Aunque creo que no soy hombre de costumbres repetitivas -eso que algunos llaman de carácter tradicional-, la repetición por mi parte de determinados comportamientos puede que contradiga lo que acabo de decir. Es posible que sin yo saberlo me haya convertido con el paso de los años en un conservador, no de ideas sino de hábitos, que son cosas muy distintas. Lo que sucede es que lo que repito son rutinas que yo establecí hace años y continúo practicando casi sin darme cuenta. No se trata de usos heredados ni de prácticas acrisoladas ni de costumbres ancestrales. Simplemente son actividades que han nacido conmigo y supongo que conmigo morirán. Pero no por ello les quito la importancia que para mí tienen.

Decía todo esto por lo del Papá Noel, ese envejecido fieltro navideño del que adjunto una fotografía. Pero ahí no queda la cosa, porque en Navidad también está lo que algunos llaman cenas y comidas señaladas, que no enumero porque de todos son conocidas. En ellas también repito todos los años el mismo protocolo, por otra parte muy sencillo. Siempre en mi casa –de aquí no me mueve nadie- y siempre con las mismas personas, que no son otras que los míos. Creo que no exagero si digo que desde hace cincuenta años mantengo la misma rutina, salvo algunas excepciones obligadas por las circunstancias. Y cuando digo obligadas, estoy usando el verbo adecuado. Si las circunstancias no me hubieran obligado, no habría cambiado mis costumbres.

En lo de la gastronomía de estas fechas no entro, en primer lugar porque soy muy poco “cocinicas” y en segundo porque mi mujer no me deja, diría yo que gracias a Dios.
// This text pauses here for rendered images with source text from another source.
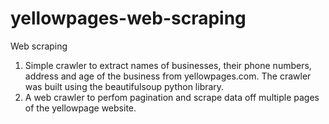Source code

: # yellowpages-web-scraping
Web scraping
1. Simple crawler to extract names of businesses, their phone numbers, address and age of the business from yellowpages.com.
The crawler was built using the beautifulsoup python library.
2. A web crawler to perfom pagination and scrape data off multiple pages of the yellowpage website.

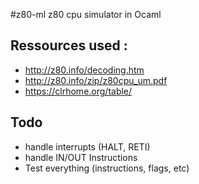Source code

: #z80-ml
z80 cpu simulator in Ocaml

## Ressources used :
- <http://z80.info/decoding.htm>
- <http://z80.info/zip/z80cpu_um.pdf>
- <https://clrhome.org/table/>

## Todo
- handle interrupts (HALT, RETI)
- handle IN/OUT Instructions
- Test everything (instructions, flags, etc)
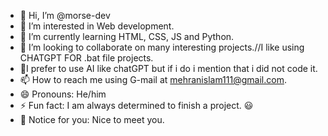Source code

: - 👋 Hi, I’m @morse-dev
- 👀 I’m interested in Web development.
- 🌱 I’m currently learning HTML, CSS, JS and Python.
- 💞️ I’m looking to collaborate on many interesting projects.//I like using CHATGPT FOR .bat file projects.
- 🤖I prefer to use AI like chatGPT but if i do i mention that i did not code it.
- 📫 How to reach me using G-mail at mehranislam111@gmail.com.
- 😄 Pronouns: He/him
- ⚡ Fun fact: I am always determined to finish a project. 😃
- 👋 Notice for you: Nice to meet you.
<!---
morse-dev/morse-dev is a ✨ special ✨ repository because its `README.md` (this file) appears on your GitHub profile.
You can click the Preview link to take a look at your changes.
--->
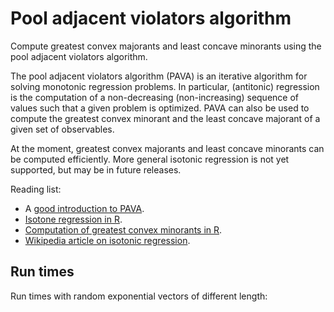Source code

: # Pool adjacent violators algorithm

Compute greatest convex majorants and least concave minorants using the pool
adjacent violators algorithm.

The pool adjacent violators algorithm (PAVA) is an iterative algorithm for
solving monotonic regression problems. In particular, (antitonic) regression is
the computation of a non-decreasing (non-increasing) sequence of values such
that a given problem is optimized. PAVA can also be used to compute the greatest
convex minorant and the least concave majorant of a given set of observables.

At the moment, greatest convex majorants and least concave minorants can be
computed efficiently. More general isotonic regression is not yet supported, but
may be in future releases.

Reading list:
- A [good introduction to PAVA](https://repository.tudelft.nl/islandora/object/uuid:5a111157-1a92-4176-9c8e-0b848feb7c30?collection=education).
- [Isotone regression in R](https://cran.r-project.org/web/packages/isotone/index.html).
- [Computation of greatest convex minorants in R](http://search.r-project.org/library/fdrtool/html/gcmlcm.html).
- [Wikipedia article on isotonic regression](https://en.wikipedia.org/wiki/Isotonic_regression).

## Run times
Run times with random exponential vectors of different length:

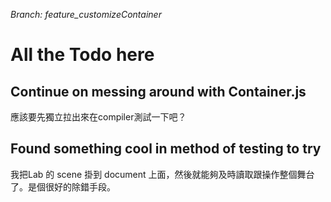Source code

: <i>Branch: feature_customizeContainer</i>

# All the Todo here

## Continue on messing around with Container.js

應該要先獨立拉出來在compiler測試一下吧？

## Found something cool in method of testing to try

我把Lab 的 scene 掛到 document 上面，然後就能夠及時讀取跟操作整個舞台了。是個很好的除錯手段。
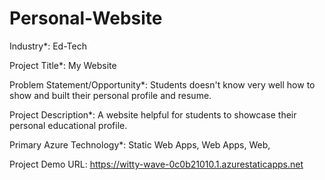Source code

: # Personal-Website


Industry*:   Ed-Tech

Project Title*:   My Website

Problem Statement/Opportunity*:  Students doesn't know very well how to show and built their personal profile and resume.

Project Description*:  A website helpful for students to showcase their personal educational profile.

Primary Azure Technology*:  Static Web Apps, Web Apps, Web,

Project Demo URL:  https://witty-wave-0c0b21010.1.azurestaticapps.net
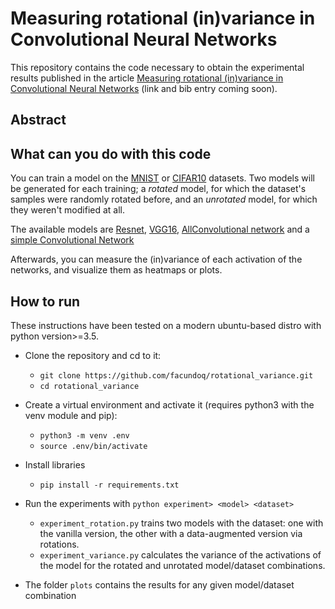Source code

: # Measuring rotational (in)variance in Convolutional Neural Networks



This repository contains the code necessary to obtain the experimental results published in the article [Measuring rotational (in)variance in Convolutional Neural Networks]() (link and bib entry coming soon).

## Abstract

## What can you do with this code

You can train a model on the [MNIST](http://yann.lecun.com/exdb/mnist/) or [CIFAR10](https://www.cs.toronto.edu/~kriz/cifar.html) datasets. Two models will be generated for each training; a *rotated* model, for which the dataset's samples were randomly rotated before, and an *unrotated* model, for which they weren't modified at all.

The available models are [Resnet](), [VGG16](), [AllConvolutional network](https://arxiv.org/abs/1412.6806) and a [simple Convolutional Network](https://github.com/facundoq/rotational_invariance_data_augmentation/blob/master/pytorch/model/simple_conv.py)  

Afterwards, you can measure the (in)variance of each activation of the networks, and visualize them as heatmaps or plots. 

## How to run

These instructions have been tested on a modern ubuntu-based distro with python version>=3.5.  

* Clone the repository and cd to it:
    * `git clone https://github.com/facundoq/rotational_variance.git`
    * `cd rotational_variance` 
* Create a virtual environment and activate it (requires python3 with the venv module and pip):
    * `python3 -m venv .env`
    * `source .env/bin/activate`
* Install libraries
    * `pip install -r requirements.txt`
    
* Run the experiments with `python experiment> <model> <dataset>`
    * `experiment_rotation.py` trains two models with the dataset: one with the vanilla version, the other with a data-augmented version via rotations.
    * `experiment_variance.py`  calculates the variance of the activations of the model for the rotated and unrotated model/dataset combinations.
* The folder `plots` contains the results for any given model/dataset combination



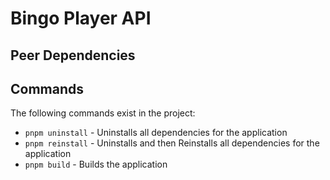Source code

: # Bingo Player API

## Peer Dependencies

## Commands
The following commands exist in the project:

- `pnpm uninstall` - Uninstalls all dependencies for the application
- `pnpm reinstall` - Uninstalls and then Reinstalls all dependencies for the application
- `pnpm build` - Builds the application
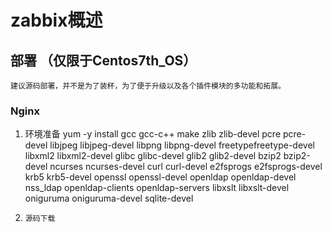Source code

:# zabbix概述
## 部署 （仅限于Centos7th_OS）
    建议源码部署，并不是为了装杯，为了便于升级以及各个插件模块的多功能和拓展。
### Nginx
1.    环境准备
       yum -y install gcc gcc-c++ make zlib zlib-devel pcre pcre-devel libjpeg libjpeg-devel libpng libpng-devel freetypefreetype-devel libxml2 libxml2-devel glibc glibc-devel glib2 glib2-devel bzip2 bzip2-devel ncurses ncurses-devel curl curl-devel e2fsprogs e2fsprogs-devel krb5 krb5-devel openssl openssl-devel openldap openldap-devel nss_ldap openldap-clients openldap-servers libxslt libxslt-devel  oniguruma oniguruma-devel sqlite-devel
2.     源码下载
De manera que lo que haya esos días para comer o para cenar es para mí una incógnita, sólo desvelada cuando pongo la mesa, porque esa sí es una obligación ineludible por mi parte. Para montarla con el rigor protocolario que merecen las ocasiones es preciso que conozca de antemano lo que se va a servir y en qué orden. Si no, las cosas pueden salir manga por hombro y no son fechas para andarse con chapuzas.

Bueno, todo lo anterior, aunque sea absolutamente cierto, no es más que un pequeño y desenfadado prolegómeno para felicitar a mis amigos la Navidad y desearles un buen año 2020. No digo lo de próspero porque es una expresión que está en desuso por culpa de la crisis que no cesa.